Maison d’édition: Seuil

Date de parution (dans cette édition): 2 janvier 2020

4ème de couverture:

Pendant des années, les rumeurs les plus folles ont couru sur  » la Fille des marais  » de Barkley Cove, une petite ville de Caroline du Nord. Pourtant, Kya n’est pas cette fille sauvage et analphabète que tous imaginent et craignent.

A l’âge de dix ans, abandonnée par sa famille, elle doit apprendre à survivre seule dans le marais, devenu pour elle un refuge naturel et une protection. Sa rencontre avec Tate, un jeune homme doux et cultivé qui lui apprend à lire et à écrire, lui fait découvrir la science et la poésie, transforme la jeune fille à jamais. Mais Tate, appelé par ses études, l’abandonne à son tour.
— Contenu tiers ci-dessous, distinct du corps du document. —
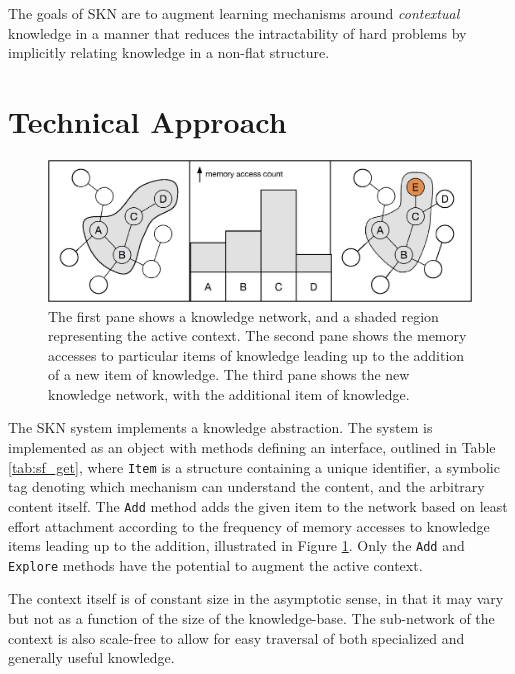 \documentclass[11pt,letterpaper]{article}
\begin{document}
The goals of SKN are to augment learning mechanisms around \emph{contextual}
knowledge in a manner that reduces the intractability of hard problems by
implicitly relating knowledge in a non-flat structure.


\section{Technical Approach}

\begin{figure}[h]
\centering
\includegraphics[scale=.5]{sf_add.eps}
\caption{The first pane shows a knowledge network, and a shaded region
  representing the active context. The second pane shows the memory accesses
  to particular items of knowledge leading up to the addition of a new item
  of knowledge. The third pane shows the new knowledge network, with the
  additional item of knowledge.}
\label{fig:sf_add}
\end{figure}

The SKN system implements a knowledge abstraction. The system is implemented
as an object with methods defining an interface, outlined in Table
\ref{tab:sf_get}, where {\tt Item} is a structure containing a unique
identifier, a symbolic tag denoting which mechanism can understand the
content, and the arbitrary content itself. The {\tt Add} method adds the given
item to the network based on least effort attachment according to the
frequency of memory accesses to knowledge items leading up to the addition,
illustrated in Figure \ref{fig:sf_add}. Only the {\tt Add} and {\tt Explore}
methods have the potential to augment the active context.

The context itself is of constant size in the asymptotic sense, in that it
may vary but not as a function of the size of the knowledge-base. The
sub-network of the context is also scale-free to allow for easy traversal of
both specialized and generally useful knowledge.
\end{document}
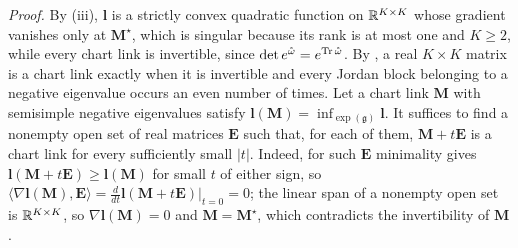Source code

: \noindent\emph{Proof.}
By (iii), \(\mathbf l\) is a strictly convex quadratic function on
\(\R^{K\times K}\) whose gradient vanishes only at \(\mathbf M^\star\), which is singular because its rank is
at most one and \(K\geq2\), while every chart link is invertible, since
\(\det e^{\mathring\omega}=e^{\Tr\mathring\omega}\). By \citet[Theorem~1]{culver1966existence}, a real
\(K\times K\) matrix is a chart link exactly when it is invertible and every Jordan block belonging to a
negative eigenvalue occurs an even number of times. Let a chart link \(\mathbf M\) with semisimple negative
eigenvalues satisfy \(\mathbf l(\mathbf M)=\inf_{\exp(\mathfrak g)}\mathbf l\). It suffices to find a
nonempty open set of real matrices \(\mathbf E\) such that, for each of them, \(\mathbf M+t\mathbf E\) is a
chart link for every sufficiently small \(\lvert t\rvert\). Indeed, for such \(\mathbf E\) minimality gives
\(\mathbf l(\mathbf M+t\mathbf E)\geq\mathbf l(\mathbf M)\) for small \(t\) of either sign, so
\(\langle\nabla\mathbf l(\mathbf M),\mathbf E\rangle=\frac{d}{dt}\mathbf l(\mathbf M+t\mathbf E)\big|_{t=0}=0\);
the linear span of a nonempty open set is \(\R^{K\times K}\), so \(\nabla\mathbf l(\mathbf M)=0\) and
\(\mathbf M=\mathbf M^\star\), which contradicts the invertibility of \(\mathbf M\).


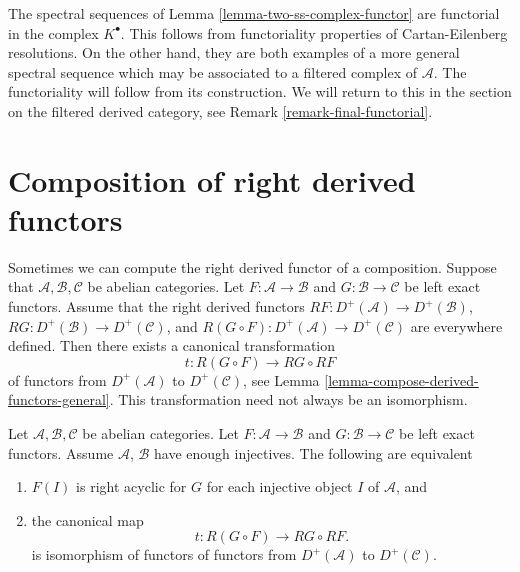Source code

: \begin{remark}
\label{remark-functorial-ss}
The spectral sequences of Lemma \ref{lemma-two-ss-complex-functor}
are functorial in the complex $K^\bullet$. This follows from functoriality
properties of Cartan-Eilenberg resolutions. On the other hand, they are
both examples of a more general spectral sequence which may be associated
to a filtered complex of $\mathcal{A}$. The functoriality will follow from
its construction. We will return to this in the section on the filtered
derived category, see Remark \ref{remark-final-functorial}.
\end{remark}










\section{Composition of right derived functors}
\label{section-composition-right-derived-functors}

\noindent
Sometimes we can compute the right derived functor of a composition.
Suppose that $\mathcal{A}, \mathcal{B}, \mathcal{C}$ be abelian categories.
Let $F : \mathcal{A} \to \mathcal{B}$ and $G : \mathcal{B} \to \mathcal{C}$
be left exact functors. Assume that the right derived functors
$RF : D^{+}(\mathcal{A}) \to D^{+}(\mathcal{B})$,
$RG : D^{+}(\mathcal{B}) \to D^{+}(\mathcal{C})$, and
$R(G \circ F) : D^{+}(\mathcal{A}) \to D^{+}(\mathcal{C})$
are everywhere defined. Then there exists a canonical transformation
$$
t : R(G \circ F) \longrightarrow RG \circ RF
$$
of functors from $D^{+}(\mathcal{A})$ to $D^{+}(\mathcal{C})$, see
Lemma \ref{lemma-compose-derived-functors-general}.
This transformation need not always be an isomorphism.

\begin{lemma}
\label{lemma-compose-derived-functors}
Let $\mathcal{A}, \mathcal{B}, \mathcal{C}$ be abelian categories.
Let $F : \mathcal{A} \to \mathcal{B}$ and $G : \mathcal{B} \to \mathcal{C}$
be left exact functors. Assume $\mathcal{A}$, $\mathcal{B}$ have
enough injectives. The following are equivalent
\begin{enumerate}
\item $F(I)$ is right acyclic for $G$ for each injective object $I$
of $\mathcal{A}$, and
\item the canonical map
$$
t : R(G \circ F) \longrightarrow RG \circ RF.
$$
is isomorphism of functors of functors from
$D^{+}(\mathcal{A})$ to $D^{+}(\mathcal{C})$.
\end{enumerate}
\end{lemma}

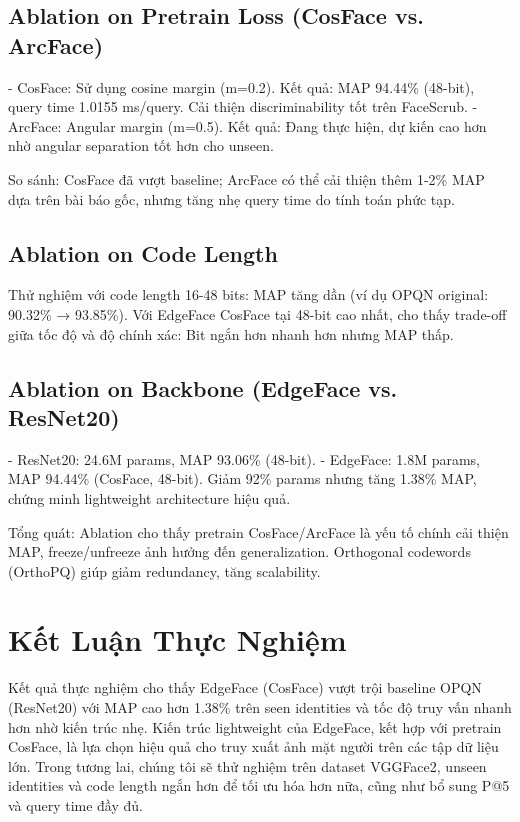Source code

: \subsection{Ablation on Pretrain Loss (CosFace vs. ArcFace)}
- CosFace: Sử dụng cosine margin (m=0.2). Kết quả: MAP 94.44\% (48-bit), query time 1.0155 ms/query. Cải thiện discriminability tốt trên FaceScrub.
- ArcFace: Angular margin (m=0.5). Kết quả: Đang thực hiện, dự kiến cao hơn nhờ angular separation tốt hơn cho unseen.

So sánh: CosFace đã vượt baseline; ArcFace có thể cải thiện thêm 1-2\% MAP dựa trên bài báo gốc, nhưng tăng nhẹ query time do tính toán phức tạp.

\subsection{Ablation on Code Length}
Thử nghiệm với code length 16-48 bits: MAP tăng dần (ví dụ OPQN original: 90.32\% → 93.85\%). Với EdgeFace CosFace tại 48-bit cao nhất, cho thấy trade-off giữa tốc độ và độ chính xác: Bit ngắn hơn nhanh hơn nhưng MAP thấp.

\subsection{Ablation on Backbone (EdgeFace vs. ResNet20)}
- ResNet20: 24.6M params, MAP 93.06\% (48-bit).
- EdgeFace: 1.8M params, MAP 94.44\% (CosFace, 48-bit). Giảm 92\% params nhưng tăng 1.38\% MAP, chứng minh lightweight architecture hiệu quả.

Tổng quát: Ablation cho thấy pretrain CosFace/ArcFace là yếu tố chính cải thiện MAP, freeze/unfreeze ảnh hưởng đến generalization. Orthogonal codewords (OrthoPQ) giúp giảm redundancy, tăng scalability.

\section{Kết Luận Thực Nghiệm}
Kết quả thực nghiệm cho thấy EdgeFace (CosFace) vượt trội baseline OPQN (ResNet20) với MAP cao hơn 1.38\% trên seen identities và tốc độ truy vấn nhanh hơn nhờ kiến trúc nhẹ. Kiến trúc lightweight của EdgeFace, kết hợp với pretrain CosFace, là lựa chọn hiệu quả cho truy xuất ảnh mặt người trên các tập dữ liệu lớn. Trong tương lai, chúng tôi sẽ thử nghiệm trên dataset VGGFace2, unseen identities và code length ngắn hơn để tối ưu hóa hơn nữa, cũng như bổ sung P@5 và query time đầy đủ.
La solitude devient si pesante que Kya ne se méfie pas assez de celui qui va bientôt croiser son chemin et lui promettre une autre vie.

Lorsque l’irréparable se produit, elle ne peut plus compter que sur elle-même…

Mon avis:

Ouvrir ce livre c’est être prêt à voyager dans les marais de Caroline du Nord, s’imprégner de son ambiance, en sentir les odeurs et entendre les bruissements de la nature.

C’est observer, un peu à la manière d’un voyeur, la petite Kya grandir, évoluer, apprendre et grandir seule (ou presque). C’est s’attacher à tous les personnages. Jumping, le gérant de la station service qui lui achète ses moules afin qu’elle puisse s’acheter de quoi manger alors qu’il n’a pas vraiment besoin de sa marchandise. Tate, bien entendu, le magnifique Tate, jeune homme intelligent et rêveur, le chevalier servant qui un jour, part et laisse Kya dans les griffes d’un autre beaucoup moins bienveillant.

Kya croit aux douces paroles de cet autre homme, d’autant plus qu’elle s’est sentie abandonnée par Tate auquel elle tenait tant. Elle qui rêve d’être acceptée pour elle-même se rend compte que son mode de vie sauvage et solitaire ne sera jamais compatible avec celui des autres malgré le fait qu’on essaie de lui faire croire le contraire. Elle reste la fille avec laquelle on sort en secret.

Kya est courageuse, débrouillarde et incroyablement douée en dessin. Sa passion, observer les oiseaux, les insectes et la flore des marais. J’ai aimé son caractère frondeur.

J’ai trouvé ce livre super bien écrit, on a vraiment l’impression d’y être et l’intrigue est passionnante.

L’autrice aborde les thèmes de l’intolérance, de la différence et des préjugés sans pour autant verser dans le pathos. J’attends avec impatience son prochain roman!

Une pépite à découvrir de toute urgence!